A genuinely liberal country, he said, "believes in certain values and actively promotes them. ... Freedom of speech. Freedom of worship. Democracy. The rule of law, equal rights, regardless of race, sex or sexuality."
Cameron said in Britain different cultures have been encouraged to live separate lives: "We have failed to provide a vision of society to which they feel they want to belong." Here I would take issue with an otherwise excellent speech. It isn't that Britain has failed to provide such a society. Rather, many of those coming to Britain (and increasingly France, Germany and the U.S.) don't want to become a part of those cultures, which they regard as corrupt and anti-God.
Britain's policy should be to require -- yes, require -- immigrants to become part of a melting pot and not individual vegetables floating around in a multicultural stew. Otherwise, they should not be admitted.
When critics of multiculturalism and unbridled immigration warned of the inevitability of a loss of nationhood and national identity, they were denounced as alarmists, even racists.
The late British parliamentarian Enoch Powell suffered such attacks (and earned many kudos) when he repeatedly warned about the dangers of open-ended immigration without assimilation. In a controversial speech to a Conservative Party conference in 1968, Powell began his address, known as "Rivers of Blood," with what ought to be an obvious statement: "The supreme function of statesmanship is to provide against preventable evils. In seeking to do so, it encounters obstacles, which are deeply rooted in human nature."
Powell argued that when it comes to multiculturalism and immigration, Britain had failed in that mandate. Looking into the future, Powell accurately predicted what has come to pass from mass and uncontrolled immigration: "Of course, it will not be evenly distributed from Margate to Aberystwyth and from Penzance to Aberdeen. Whole areas, towns and parts of towns across England will be occupied by sections of the immigrant and immigrant-descended population."
Powell wasn't so much railing against immigrants, though his critics read it in those terms, but against Britain's refusal to integrate them into British culture.
And then Powell let the timid class have it with this line: "There could be no grosser misconception of the realities than is entertained by those who vociferously demand legislation as they call it 'against discrimination', whether they be leader-writers of the same kidney and sometimes on the same newspapers which year after year in the 1930s tried to blind this country to the rising peril which confronted it, or archbishops who live in palaces, faring delicately with the bedclothes pulled right up over their heads. They have got it exactly and diametrically wrong."
In 1968, Britain still had time to reverse course, but because its leaders didn't want to be called "racists" and immigrants were doing jobs British citizens were increasingly reluctant to do (sound familiar?) the floodgates were left open. It may be too late for Britain, as it may be too late for France and Germany.

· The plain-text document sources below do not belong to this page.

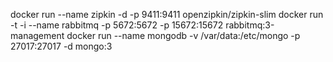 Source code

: docker run --name zipkin -d -p 9411:9411 openzipkin/zipkin-slim
docker run -t -i --name rabbitmq -p 5672:5672 -p 15672:15672 rabbitmq:3-management
docker run --name mongodb -v /var/data:/etc/mongo  -p 27017:27017 -d mongo:3
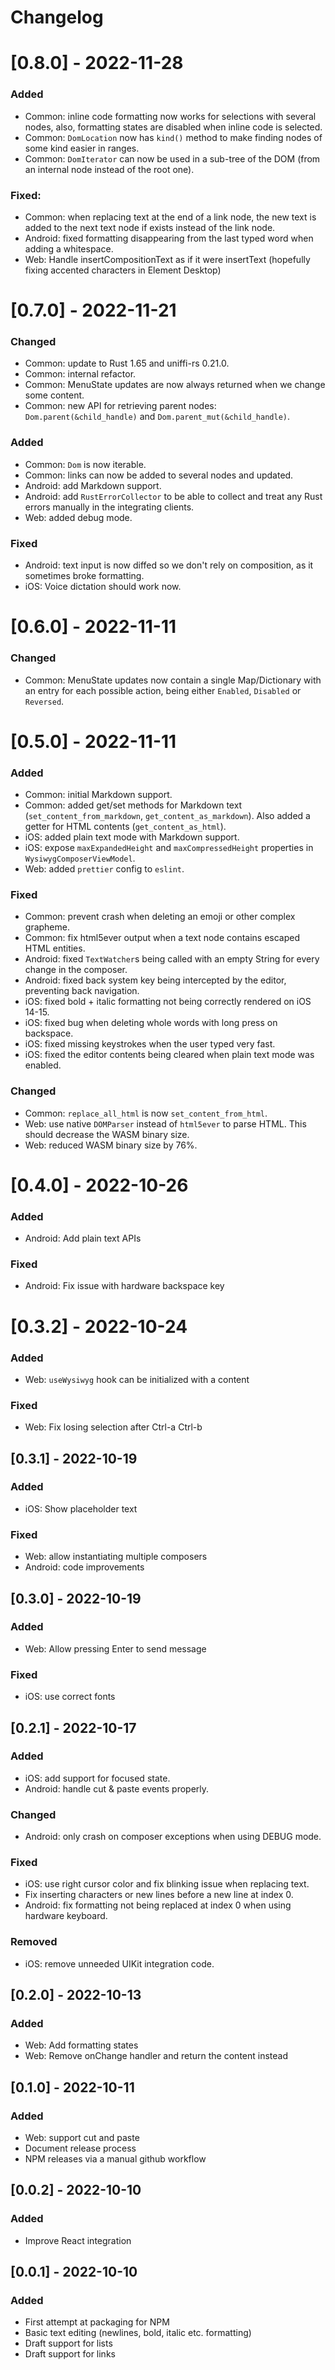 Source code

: # Changelog

# [0.8.0] - 2022-11-28

### Added
* Common: inline code formatting now works for selections with several nodes, also, formatting states are disabled when inline code is selected.
* Common: `DomLocation` now has `kind()` method to make finding nodes of some kind easier in ranges.
* Common: `DomIterator` can now be used in a sub-tree of the DOM (from an internal node instead of the root one).

### Fixed:

* Common: when replacing text at the end of a link node, the new text is added to the next text node if exists instead of the link node.
* Android: fixed formatting disappearing from the last typed word when adding a whitespace.
* Web: Handle insertCompositionText as if it were insertText (hopefully fixing accented characters in Element Desktop)

# [0.7.0] - 2022-11-21

### Changed

* Common: update to Rust 1.65 and uniffi-rs 0.21.0.
* Common: internal refactor.
* Common: MenuState updates are now always returned when we change some content.
* Common: new API for retrieving parent nodes: `Dom.parent(&child_handle)` and `Dom.parent_mut(&child_handle)`.

### Added

* Common: `Dom` is now iterable.
* Common: links can now be added to several nodes and updated.
* Android: add Markdown support.
* Android: add `RustErrorCollector` to be able to collect and treat any Rust errors manually in the integrating clients.
* Web: added debug mode.

### Fixed

* Android: text input is now diffed so we don't rely on composition, as it sometimes broke formatting.
* iOS: Voice dictation should work now.

# [0.6.0] - 2022-11-11

### Changed

* Common: MenuState updates now contain a single Map/Dictionary with an entry for each possible action, being either `Enabled`, `Disabled` or `Reversed`.

# [0.5.0] - 2022-11-11

### Added

* Common: initial Markdown support.
* Common: added get/set methods for Markdown text (`set_content_from_markdown`, `get_content_as_markdown`). Also added a getter for HTML contents (`get_content_as_html`).
* iOS: added plain text mode with Markdown support.
* iOS: expose `maxExpandedHeight` and `maxCompressedHeight` properties in `WysiwygComposerViewModel`.
* Web: added `prettier` config to `eslint`.

### Fixed

* Common: prevent crash when deleting an emoji or other complex grapheme.
* Common: fix html5ever output when a text node contains escaped HTML entities.
* Android: fixed `TextWatcher`s being called with an empty String for every change in the composer.
* Android: fixed back system key being intercepted by the editor, preventing back navigation.
* iOS: fixed bold + italic formatting not being correctly rendered on iOS 14-15.
* iOS: fixed bug when deleting whole words with long press on backspace.
* iOS: fixed missing keystrokes when the user typed very fast.
* iOS: fixed the editor contents being cleared when plain text mode was enabled.

### Changed

* Common: `replace_all_html` is now `set_content_from_html`.
* Web: use native `DOMParser` instead of `html5ever` to parse HTML. This should decrease the WASM binary size.
* Web: reduced WASM binary size by 76%.

# [0.4.0] - 2022-10-26

### Added

-   Android: Add plain text APIs

### Fixed

-   Android: Fix issue with hardware backspace key

# [0.3.2] - 2022-10-24

### Added

-   Web: `useWysiwyg` hook can be initialized with a content

### Fixed

-   Web: Fix losing selection after Ctrl-a Ctrl-b

## [0.3.1] - 2022-10-19

### Added

-   iOS: Show placeholder text

### Fixed

-   Web: allow instantiating multiple composers
-   Android: code improvements

## [0.3.0] - 2022-10-19

### Added

-   Web: Allow pressing Enter to send message

### Fixed

-   iOS: use correct fonts

## [0.2.1] - 2022-10-17

### Added

-   iOS: add support for focused state.
-   Android: handle cut & paste events properly.

### Changed

-   Android: only crash on composer exceptions when using DEBUG mode.

### Fixed

-   iOS: use right cursor color and fix blinking issue when replacing text.
-   Fix inserting characters or new lines before a new line at index 0.
-   Android: fix formatting not being replaced at index 0 when using hardware
    keyboard.

### Removed

-   iOS: remove unneeded UIKit integration code.

## [0.2.0] - 2022-10-13

### Added

-   Web: Add formatting states
-   Web: Remove onChange handler and return the content instead

## [0.1.0] - 2022-10-11

### Added

-   Web: support cut and paste
-   Document release process
-   NPM releases via a manual github workflow

## [0.0.2] - 2022-10-10

### Added

-   Improve React integration

## [0.0.1] - 2022-10-10

### Added

-   First attempt at packaging for NPM
-   Basic text editing (newlines, bold, italic etc. formatting)
-   Draft support for lists
-   Draft support for links
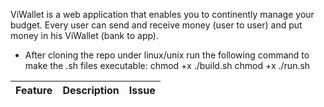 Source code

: ViWallet is a web application that enables you to continently manage your budget. Every user can send and receive money (user to user) and put money in his ViWallet (bank to app). 

- After cloning the repo under linux/unix run the following command to make the .sh files executable:
 chmod +x ./build.sh 
 chmod +x ./run.sh

 | Feature | Description | Issue |
| :---         | :---:    | ---:    |
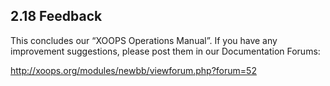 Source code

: ## 2.18 	Feedback

This concludes our “XOOPS Operations Manual”. 
If you have any improvement suggestions, please post them in our Documentation Forums:

http://xoops.org/modules/newbb/viewforum.php?forum=52
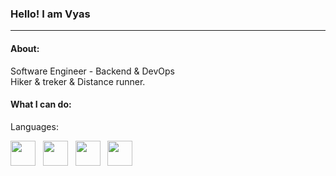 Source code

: <!-- in your header -->
<link rel="stylesheet" href="https://cdn.jsdelivr.net/gh/devicons/devicon@master/devicon.min.css">

<!-- in your body -->
<i width="40px" height="50" class="devicon-typescript-plain colored"></i>

### Hello! I am Vyas
-----------------------------------

#### About: 

Software Engineer - Backend & DevOps \
Hiker & treker & Distance runner. 

#### What I can do: 

Languages: 


<img src="https://devicon.dev/devicon.git/icons/nodejs/nodejs-original-wordmark.svg" width="40px"> &nbsp; <img src="https://devicon.dev/devicon.git/icons/javascript/javascript-original.svg" width="40px"> &nbsp;  <img src="https://devicon.dev/devicon.git/icons/typescript/typescript-original.svg" width="40px"> &nbsp; <img src="https://devicon.dev/devicon.git/icons/go/go-original.svg" width="40px"> &nbsp;  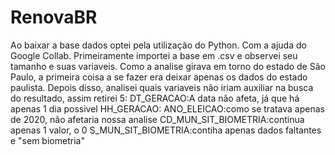 # RenovaBR

Ao baixar a base dados optei pela utilização do Python. Com a ajuda do Google Collab. Primeiramente importei a base em .csv e observei seu tamanho e suas variaveis. Como a analise girava em torno do estado de São Paulo, a primeira coisa a se fazer era deixar apenas os dados do estado paulista. Depois disso, analisei quais variaveis não iriam auxiliar na busca do resultado, assim retirei 5: DT_GERACAO:A data não afeta, já que há apenas 1 dia possivel HH_GERACAO: ANO_ELEICAO:como se tratava apenas de 2020, não afetaria nossa analise CD_MUN_SIT_BIOMETRIA:continua apenas 1 valor, o 0 S_MUN_SIT_BIOMETRIA:contiha apenas dados faltantes e "sem biometria"
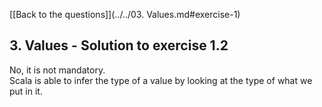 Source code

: [[Back to the questions]](../../03. Values.md#exercise-1)

## 3. Values - Solution to exercise 1.2

No, it is not mandatory.  
Scala is able to infer the type of a value by looking at the type of what we put in it.
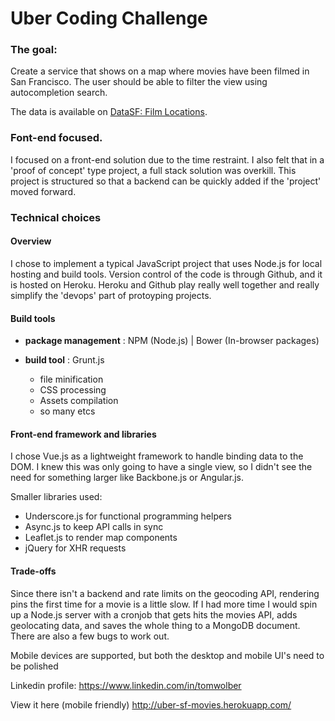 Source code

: # Uber Coding Challenge

### The goal:
Create a service that shows on a map where movies have been filmed in San Francisco. The user should be able to filter the view using autocompletion search.

The data is available on [DataSF: Film Locations](https://data.sfgov.org/Culture-and-Recreation/Film-Locations-in-San-Francisco/yitu-d5am).

### Font-end focused.
I focused on a front-end solution due to the time restraint. I also felt that in a 'proof of concept' type project, a full stack solution was overkill. This project is structured so that a backend can be quickly added if the 'project' moved forward.

### Technical choices

#### Overview
I chose to implement a typical JavaScript project that uses Node.js for local hosting and build tools. Version control of the code is through Github, and it is hosted on Heroku.
Heroku and Github play really well together and really simplify the 'devops' part of protoyping projects.

#### Build tools

- **package management** : NPM (Node.js) | Bower (In-browser packages)

- **build tool** : Grunt.js

  - file minification
  - CSS processing
  - Assets compilation
  - so many etcs
  
#### Front-end framework and libraries
I chose Vue.js as a lightweight framework to handle binding data to the DOM. I knew this was only going to have a single view, so I didn't see the need for something larger like Backbone.js or Angular.js.

Smaller libraries used: 

- Underscore.js for functional programming helpers
- Async.js to keep API calls in sync
- Leaflet.js to render map components
- jQuery for XHR requests

#### Trade-offs

Since there isn't a backend and rate limits on the geocoding API, rendering pins the first time for a movie is a little slow. If I had more time I would spin up a Node.js server with a cronjob that gets hits the movies API, adds geolocating data, and saves the whole thing to a MongoDB document. There are also a few bugs to work out.

Mobile devices are supported, but both the desktop and mobile UI's need to be polished

Linkedin profile:
https://www.linkedin.com/in/tomwolber

View it here (mobile friendly)
http://uber-sf-movies.herokuapp.com/
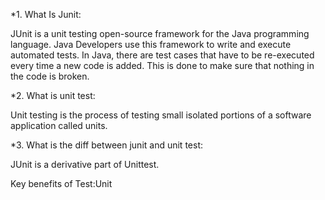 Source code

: *1. What Is Junit:

JUnit is a unit testing open-source framework for the Java programming language. Java Developers use this framework to write and execute automated tests. In Java, there are test cases that have to be re-executed every time a new code is added. This is done to make sure that nothing in the code is broken.

*2. What is unit test:

Unit testing is the process of testing small isolated portions of a software application called units.

*3. What is the diff between junit and unit test:

JUnit is a derivative part of Unittest.

Key benefits of Test:Unit
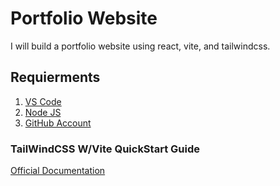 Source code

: # Portfolio Website

I will build a portfolio website using react, vite, and tailwindcss.

## Requierments
1. [VS Code](https://code.visualstudio.com/)
2. [Node JS](https://nodejs.org/en)
3. [GitHub Account](https://www.google.com/aclk?sa=l&ai=DChcSEwjQwr2s-siGAxVoFK0GHTr5AnsYABAAGgJwdg&ase=2&gclid=CjwKCAjw34qzBhBmEiwAOUQcF8807LeWK9XjEiSX_Ikiy-t9Mwyusn2JzeXN5P7oKgpEQFQJq3BF8hoCwSEQAvD_BwE&ei=8rRiZpueMou-0PEPkfmagAI&sig=AOD64_2-8U4GsKOs7gAmbMsa3Yqu9OOh4w&q&sqi=2&nis=4&adurl&ved=2ahUKEwib37is-siGAxULHzQIHZG8BiAQ0Qx6BAgIEAE)

### TailWindCSS W/Vite QuickStart Guide
[Official Documentation](https://tailwindcss.com/docs/guides/vite)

It isn't too late for the United States, though it is getting close. Too many American leaders suffer from the same weak-kneed syndrome that has gripped Britain. Who will tell immigrants to America that the days of multiculturalism are over and if they want to come to America, they must do so legally and expect to become Americans with no hyphens, no allegiance to another country, and no agenda other than the improvement of the United States?
Enoch Powell was right four decades ago. David Cameron is right today. If British leaders had listened to Powell then, Cameron would not have needed to make his Munich speech.